As the person being interviewed, you are in the best position to find out all the specifics on the facility to which you were submitted: what will your duties be? What kind of support staff will be available? What charting system do they use there? How the unit is structured, how the department functions, shifts, OT opportunities, etc. You’re able to question your potential immediate supervisor and you know best what will speak to your professional interests. You might be surprised by facilities you normally wouldn’t have considered and having that conversation creates that possibility. You may discover the most amazing facility simply because you were willing to trust your recruiter!
Some assignments are so appealing that the pay can actually seem a distant second from anything else. If you have a 16 week assignment in Honolulu, is it really important to you to make buckets of cash also? Think of it this way: if you were to take a 2 week vacation to the Big Island, you could realistically expect to spend about $2,000. A 4 month stay where you can cover your expenses and have the memories of a lifetime might be worth it to you. To get the opportunity to work at a certain facility, gain experience in a new specialty or be in a specific place can all alter the importance of money. Figure out your financial requirements and rank priorities accordingly.
- Start Date
On occasion, a start date is the biggest issue to a traveler. If you have a family vacation lined up and you absolutely cannot change those dates, a facility willing to work with you is a priceless gift. There are a variety of reasons why you might need a specific start date; know any time off requests and start date requirements in advance to ensure you will be satisfied.
- Getting a great interview
Odds are, you have worked for a Manager who was an absolute nightmare to work with, who made you doubt your chosen profession and even cause you to consider going back to work as a Sandwich Artist. If you had an interview with someone like that, does it even matter which facility it is, where the assignment is and if they are paying the highest possible wages? Would you be willing to endure 13 weeks of that to accomplish other criteria on this list? Or would you consider bending a bit on something else to have a Manager who brings you professional satisfaction, who educates and lifts you up, who becomes a mentor and a lifelong friend? The interview will sell the position to you so sharpen your discernment skills and consider how the assignment would be for you.

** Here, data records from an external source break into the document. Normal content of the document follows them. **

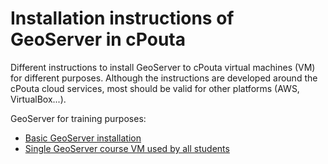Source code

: # Installation instructions of GeoServer in cPouta
Different instructions to install GeoServer to cPouta virtual machines (VM) for different purposes. Although the instructions are developed around the cPouta cloud services, most should be valid for other platforms (AWS, VirtualBox...).

GeoServer for training purposes:
- [Basic GeoServer installation](basic_geoserver_jetty.md)
- [Single GeoServer course VM used by all students](single_geoserver_for_training.md)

At TRS Healthcare we have a vested interest in setting you up for success, not for failure. We want you to thrive as a traveler and be effective in performing your duties because that means lives get saved. These 5 elements of a perfect assignment are what our recruiters look at when strategizing where to submit you and also when discussing with you about accepting an assignment. Our philosophy is to ensure that the details have been thoroughly acknowledged and considered when moving forward. It’s vital that you are in conditions under which you can accomplish these things and giving some deep thought to what comprises a perfect assignment, and what would be perfect enough for you, would be time well spent indeed. As Meatloaf would say, sometimes “two out of three ain’t bad”.